Шрифт:
Интервал:
Закладка:
Дней через десять после посещения его превосходительством канцелярии генерал—губернатора Павел Иванович решил нанести визит своему благодетелю генералу Бетрищеву, дабы, держа нос по ветру, не упустить нужного для сватовства часу. Он не допускал и мысли, что Александр Дмитриевич мог быть неравнодушен к судьбе жениха своей дочери и даже пытаться как—то повлиять на решимость князя довести это дело до конца. Чичиков думал, и, признаться, не без оснований, что Тентетникову просто будет отказано от дому, о нём забудут, как только за ним захлопнется дверь острога, и с весёлым выражением в чертах лица станут дожидаться другого жениха, которым и будет он: коллежский советник Чичиков Павел Иванович—сын. Поэтому он был очень удивлён тем приёмом, что был оказан ему генералом Бетрищевым. Да, собственно, приёмом это можно было назвать лишь с весьма большою натяжкою. Посудите сами: не успел ещё наш герой ступить на порог генеральского дома, как навстречу ему попался великан—камердинер его превосходительства, волокший ко двери все пожитки Павла Ивановича. На изумлённый вопрос Чичикова, куда это он собирается отнесть его багаж, камердинер отвечал:
— Приказано отнесть к вам в коляску, как только вы, барин, объявитесь...
И, пройдя мимо ничего ещё не понимающего Чичикова, камердинер поволок весь его скарб дальше. Но ему недолго пришлось изумляться происходящему, потому как в прихожей появился генерал: грознее тучи, страшнее самого ада был его вид. Встрёпанная шевелюра, налитые кровью глаза, расстёгнутая рубаха, из—под которой выглядывала могучая, поросшая седыми волосами, грудь.
— Ах ты, мерзавец! — пророкотал генерал, хватая Чичикова за грудки.
— Не понимаю, ваше превос... — начал было Чичиков, но генерал так дёрнул его вверх, что Чичиков почуял, как уходит у него из—под ног пол, и сила, которой он не ожидал в генерале, поднимает его вверх.
— Ах ты, мерзавец! — хрипел генерал, тряся висящего в воздухе Чичикова так, что у того даже забренчала мелкая монета во фрачном кармане, а сам фрак затрещал в подмышках.
Чичиков пытался было что—то пробормотать в своё оправдание, но ему не хватало воздуху, ибо так крепки были объятия Александра Дмитриевича, и потому Чичиков сумел лишь просипеть что—то сквозь стиснутое, сжатое в генеральской горсти, горло. А генерал Бетрищев, так и не отпуская Чичикова, словно боясь того, что он осквернит своими стопами пол, пронёс нашего героя через всю прихожую и, пройдя во двор, бросил его, точно куль с мукою, в стоящую тут же у ступеней каменной лестницы коляску, что жалобно взвизгнула всеми своими рессорами под тяжестью обрушившегося в неё веса.
— Я не понимаю, ваше превосходительство, — начал было Чичиков, но генерал не дал ему договорить.
— Вон отсюда! — заревел он. — Вон отсюда, доносчик, гадина! Вон, а не то велю собак спустить.
Он подступил к коляске настолько близко, что Чичиков, испугавшись, как бы ему снова не угодить в генеральские объятия, крикнул, хлопнув Селифана ладонью по спине.

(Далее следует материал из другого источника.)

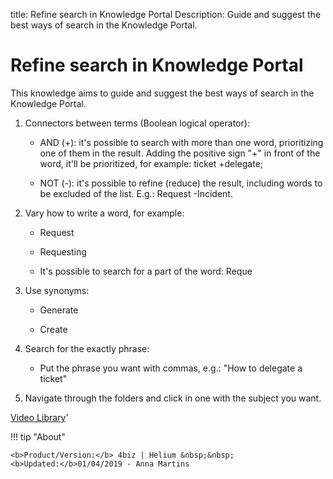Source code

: title: Refine search in Knowledge Portal
Description: Guide and suggest the best ways of search in the Knowledge Portal. 
# Refine search in Knowledge Portal

This knowledge aims to guide and suggest the best ways of search in the Knowledge Portal.

1.  Connectors between terms (Boolean logical operator):

    + AND (+): it's possible to search with more than one word, prioritizing one
    of them in the result. Adding the positive sign "+" in front of the word,
    it'll be prioritized, for example: ticket +delegate;

    + NOT (-): it's possible to refine (reduce) the result, including words to be
    excluded of the list. E.g.: Request -Incident.

1.  Vary how to write a word, for example:

    + Request

    + Requesting

    + It's possible to search for a part of the word: Reque

1.  Use synonyms:

    + Generate

    + Create

1.  Search for the exactly phrase:

    + Put the phrase you want with commas, e.g.: "How to delegate a ticket"

1.  Navigate through the folders and click in one with the subject you want.



<i class='fa fa-youtube-play  fa-2x' style='color:#97ce17;vertical-align: middle;'> </i> [Video Library](https://www.youtube.com/playlist?list=PLB5qK2uzf2ROOaL7DsS86sLx4ilNgruEc)'

!!! tip "About"

    <b>Product/Version:</b> 4biz | Helium &nbsp;&nbsp;
    <b>Updated:</b>01/04/2019 - Anna Martins
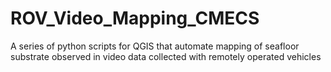 # ROV_Video_Mapping_CMECS
A series of python scripts for QGIS  that automate mapping of seafloor substrate observed in video data collected with remotely operated vehicles
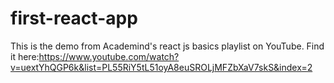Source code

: # first-react-app

This is the demo from Academind's react js basics playlist on YouTube. Find it here:https://www.youtube.com/watch?v=uextYhQGP6k&list=PL55RiY5tL51oyA8euSROLjMFZbXaV7skS&index=2
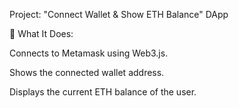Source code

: Project: "Connect Wallet & Show ETH Balance" DApp

🧩 What It Does: 

Connects to Metamask using Web3.js.

Shows the connected wallet address.

Displays the current ETH balance of the user.
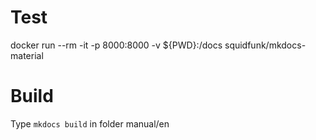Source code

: # Test

docker run --rm -it -p 8000:8000 -v ${PWD}:/docs squidfunk/mkdocs-material

# Build
Type `mkdocs build` in folder manual/en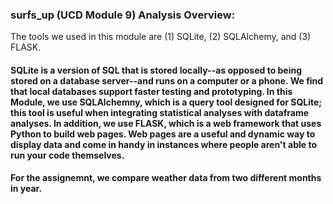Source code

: ### surfs_up (UCD Module 9) Analysis Overview:
The tools we used in this module are (1) SQLite, (2) SQLAlchemy, and (3) FLASK.
#### SQLite is a version of SQL that is stored locally--as opposed to being stored on a database server--and runs on a computer or a phone.  We find that local databases support faster testing and prototyping.  In this Module, we use SQLAlchemny, which is a query tool designed for SQLite;  this tool is useful when integrating statistical analyses with dataframe analyses.  In addition, we use FLASK, which is a web framework that uses Python to build web pages.  Web pages are a useful and dynamic way to display data and come in handy in instances where people aren't able to run your code themselves.
#### For the assignemnt, we compare weather data from two different months in year.
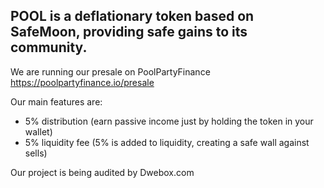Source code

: ## POOL is a deflationary token based on SafeMoon, providing safe gains to its community.
We are running our presale on PoolPartyFinance https://poolpartyfinance.io/presale 

Our main features are:

- 5% distribution (earn passive income just by holding the token in your wallet)
- 5% liquidity fee (5% is added to liquidity, creating a safe wall against sells)

Our project is being audited by Dwebox.com
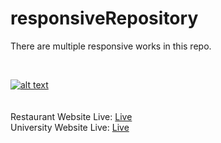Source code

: # responsiveRepository
There are multiple responsive works in this repo.

<br>

<a href="https://weatherjsama.netlify.app/">![alt text](https://mir-s3-cdn-cf.behance.net/project_modules/disp/8ac70e18142643.562da3d5a8622.gif)</a>
<br>
<br>
<br>
Restaurant Website Live: <a href="https://restaurantwebsiteama.netlify.app/">Live</a>
<br>
University Website Live: <a href="https://universitywebsiteama.netlify.app/">Live</a>
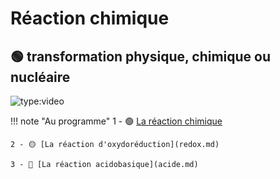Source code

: # Réaction chimique
## 🟢 transformation physique, chimique ou nucléaire
![type:video](https://www.youtube.com/embed/F3BiGGrpTMA)

!!! note "Au programme"
    1 - 🟢 [La réaction chimique](reaction.md) 

    2 - 🟡 [La réaction d'oxydoréduction](redox.md)
    
    3 - 🔴 [La réaction acidobasique](acide.md)
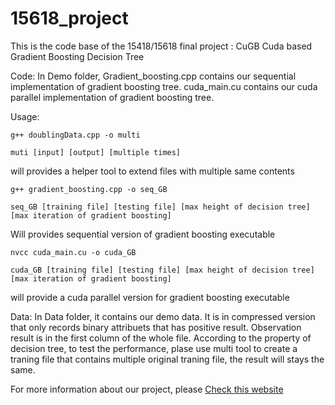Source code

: # 15618_project

This is the code base of the 15418/15618 final project : CuGB Cuda based Gradient Boosting Decision Tree

Code: In Demo folder, Gradient_boosting.cpp contains our sequential implementation of gradient boosting tree. cuda_main.cu contains our cuda parallel implementation of gradient boosting tree. 

Usage: 

    g++ doublingData.cpp -o multi
    
    muti [input] [output] [multiple times]

will provides a helper tool to extend files with multiple same contents

    g++ gradient_boosting.cpp -o seq_GB
    
    seq_GB [training file] [testing file] [max height of decision tree] [max iteration of gradient boosting]

Will provides sequential version of gradient boosting executable

    nvcc cuda_main.cu -o cuda_GB
    
    cuda_GB [training file] [testing file] [max height of decision tree] [max iteration of gradient boosting]

will provide a cuda parallel version for gradient boosting executable


Data: 
In Data folder, it contains our demo data. It is in compressed version that only records binary attribuets that has positive result. Observation result is in the first column of the whole file. According to the property of decision tree, to test the performance, plase use multi tool to create a traning file that contains multiple original traning file, the result will stays the same.


For more information about our project, please [Check this website ](https://whitelez.github.io/cugb)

— Погоняй! — и повалился на дно своего экипажа, ибо кони так резво рванули с места, что Чичиков не успел даже уцепиться за борт коляски, а та, качнувшись из стороны в сторону, пророкотала по камням, мостившим двор усадьбы генерала Бетрищева, и понеслась прочь, покидая эту усадьбу навсегда.
ГЛАВА ДЕСЯТАЯ
Порою, когда, обмакнувши перо в чернила, водишь им по бумаге безо всякой цели, выписывая строку за строкою в пустой надежде, что вот оно — сейчас снизойдёт вдохновение и снова побегут, посыпятся из—под пера дробные и округлые слова, точно жемчуга, нанизанные на золотую нить мысли, то в подобную минуту многие вопросы встают предо мною, и не всегда бываю я в силах найти ответы на них. Иные так и остаются неразрешёнными, прочие же исчезают сами собою, словно и не было их вовсе, словно не вспыхивали они в моей голове и не тревожили душу мою. Но есть такие, что остаются со мною навсегда и своею загадочностью точно заноза бередят мой мозг, всё возвращаясь и возвращаясь ко мне, вновь рисуют пред моим внутренним взором горящий, изогнутый загогулиной вопросительный знак.
Тогда кажется мне, что это происходит неспроста и кто—то пытливый шлёт их раз за разом, надеясь получить, наконец, от меня ответ.
И это тоже один из тревожащих меня своим неотступным постоянством вопросов. Как и по какой причине выпала мне эта доля — писать в назидание окружающим? Ведь я никогда не хотел быть назидательным, почитая назидательность вовсе несовместимою с истинным искусством. И если быть до конца искренним, а я смею надеяться, дорогой мой читатель, что ты меня именно таковым и почитаешь; итак, если быть до конца искренним, то я вовсе не верю в то, что кто—либо, прочтя мои писания, скажет: "Да, это я! Прости меня, Господи!" И устыдится, и "исправит стопы своя". О, это было бы очень и очень просто. И тогда я писал бы, писал бы и писал назидательные тексты один за другим и чувствовал бы себя самым счастливым существом на земле... Хотя кто знает, ведь вполне может быть, что многие из тех, что пишут назидательные тексты, и чувствуют себя самыми большими счастливцами. Вот, возьмите для примера какой—либо кусочек какого—либо текста из каких—либо "Уложений о положениях", ну, хотя бы такой: "Деяние, подпадающее под описанное в параграфе десятом главы второй, должно, также, быть отражено и в параграфе семнадцатом главы четвёртой, оба из которых (пар. 10, гл. 2 и пар. 17, гл. 4) совокупно соответствуют параграфу двенадцатому главы девятой и влекут за собою..." — и так далее, и так далее.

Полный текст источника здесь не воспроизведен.